Keywords: vagal nerve stimulation (VNS) | epilepsy | children | efficacy | safety

Introduction: Vagus Nerve Stimulation (VNS) is an effective alternative treatment for patients with refractory epilepsy. Nevertheless, information regarding VNS is still limited. Materials and Methods: In the present non randomized, prospectic study we report our clinical safety and effectiveness of VNS in 100 patients (52 Males and 48 Females) with drug resistant epilepsy. Patient’s age at implant ranged from 0,64 to 51,04 years (mean age 15.3 years). The mean follow-up time was 54,8 months ( range 2 to 108,3 months). Seventeen patients suffered from Lennox-Gastaut Syndrome, 34 patients suffered from partial epilepsy with drop attacks and secondary bysinchronism on the EEG (Lennox Gastaut-like) and 49 patients had Partial Epilepsy without drop attacks.

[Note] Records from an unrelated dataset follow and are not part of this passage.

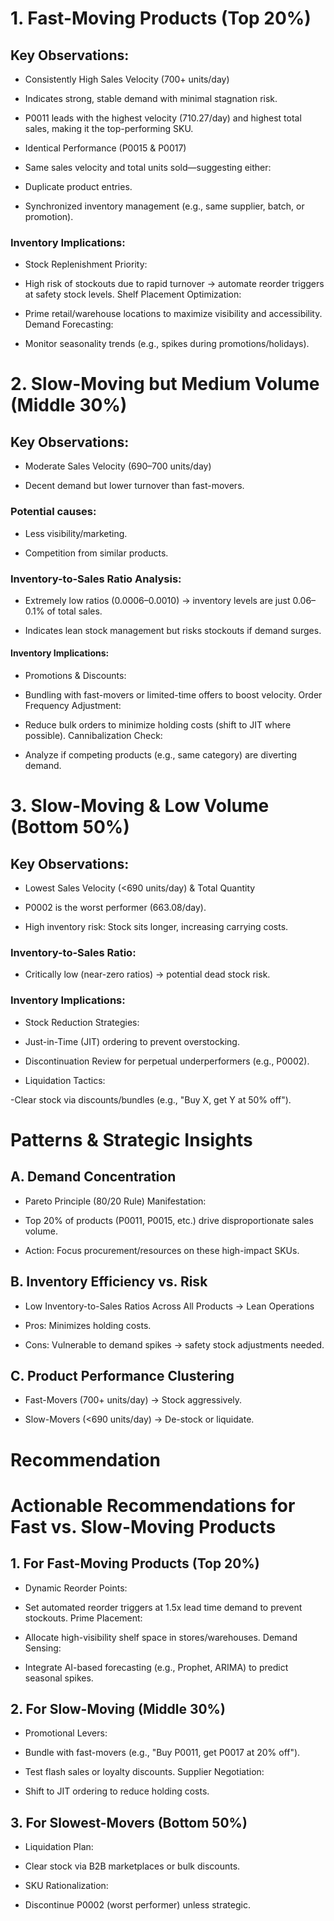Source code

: # 1. Fast-Moving Products (Top 20%)
## Key Observations:
- Consistently High Sales Velocity (700+ units/day)

- Indicates strong, stable demand with minimal stagnation risk.

- P0011 leads with the highest velocity (710.27/day) and highest total sales, making it the top-performing SKU.

- Identical Performance (P0015 & P0017)

- Same sales velocity and total units sold—suggesting either:

- Duplicate product entries.

- Synchronized inventory management (e.g., same supplier, batch, or promotion).

### Inventory Implications:
 - Stock Replenishment Priority:

- High risk of stockouts due to rapid turnover → automate reorder triggers at safety stock levels.
  Shelf Placement Optimization:

- Prime retail/warehouse locations to maximize visibility and accessibility.
  Demand Forecasting:

- Monitor seasonality trends (e.g., spikes during promotions/holidays).

# 2. Slow-Moving but Medium Volume (Middle 30%)
## Key Observations:
- Moderate Sales Velocity (690–700 units/day)

- Decent demand but lower turnover than fast-movers.

### Potential causes:

- Less visibility/marketing.

- Competition from similar products.

### Inventory-to-Sales Ratio Analysis:

- Extremely low ratios (0.0006–0.0010) → inventory levels are just 0.06–0.1% of total sales.

- Indicates lean stock management but risks stockouts if demand surges.

#### Inventory Implications:
-  Promotions & Discounts:

- Bundling with fast-movers or limited-time offers to boost velocity.
  Order Frequency Adjustment:

- Reduce bulk orders to minimize holding costs (shift to JIT where possible).
   Cannibalization Check:

- Analyze if competing products (e.g., same category) are diverting demand.

# 3. Slow-Moving & Low Volume (Bottom 50%)
## Key Observations:
- Lowest Sales Velocity (<690 units/day) & Total Quantity

- P0002 is the worst performer (663.08/day).

- High inventory risk: Stock sits longer, increasing carrying costs.

### Inventory-to-Sales Ratio:

- Critically low (near-zero ratios) → potential dead stock risk.

### Inventory Implications:
- Stock Reduction Strategies:

- Just-in-Time (JIT) ordering to prevent overstocking.

- Discontinuation Review for perpetual underperformers (e.g., P0002).
-  Liquidation Tactics:

 -Clear stock via discounts/bundles (e.g., "Buy X, get Y at 50% off").

# Patterns & Strategic Insights
## A. Demand Concentration
- Pareto Principle (80/20 Rule) Manifestation:

- Top 20% of products (P0011, P0015, etc.) drive disproportionate sales volume.

- Action: Focus procurement/resources on these high-impact SKUs.

## B. Inventory Efficiency vs. Risk
- Low Inventory-to-Sales Ratios Across All Products → Lean Operations

- Pros: Minimizes holding costs.

- Cons: Vulnerable to demand spikes → safety stock adjustments needed.

## C. Product Performance Clustering
- Fast-Movers (700+ units/day) → Stock aggressively.

- Slow-Movers (<690 units/day) → De-stock or liquidate.














# Recommendation 

# Actionable Recommendations for Fast vs. Slow-Moving Products
## 1. For Fast-Moving Products (Top 20%)
 - Dynamic Reorder Points:

- Set automated reorder triggers at 1.5x lead time demand to prevent stockouts.
 Prime Placement:

- Allocate high-visibility shelf space in stores/warehouses.
 Demand Sensing:

- Integrate AI-based forecasting (e.g., Prophet, ARIMA) to predict seasonal spikes.

## 2. For Slow-Moving (Middle 30%)
- Promotional Levers:

- Bundle with fast-movers (e.g., "Buy P0011, get P0017 at 20% off").

- Test flash sales or loyalty discounts.
   Supplier Negotiation:

- Shift to JIT ordering to reduce holding costs.

## 3. For Slowest-Movers (Bottom 50%)
-  Liquidation Plan:

-  Clear stock via B2B marketplaces or bulk discounts.
 - SKU Rationalization:

- Discontinue P0002 (worst performer) unless strategic.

Data collection forms were designed for prospectively gathering data on each patient’s history, seizures, drug therapy, implant device settings and side effects. Patients were assessed prior the implant and 3, 12 and 24 months after surgery. Results: Seventy-eight patients completed the 24 months follow-up session. VNS produced a mean seizure rate reduction of 32% at 3 months, 41% at 12 months, and 45% at 24 months. At 24 months, only the Partial Epilepsy patients showed a seizures reduction of 50%, which is considered clinically significant. Moreover both the age at implant and epilepsy duration were inversely correlated with the percentage of seizure reduction at 24 months. Side effects were minor and transient; the most common were voice alteration and coughing during stimulation. In 7 patients electrode breakage occurred three years after the surgical procedure. Conclusion: In our study, clinical effectiveness is higher in younger children implanted before than 12 years with shorter epilepsy duration suggesting a precocious useful role of VNS. Patients with Lennox Gastaut Syndrome show a worse clinical response rather than other epileptic syndromes.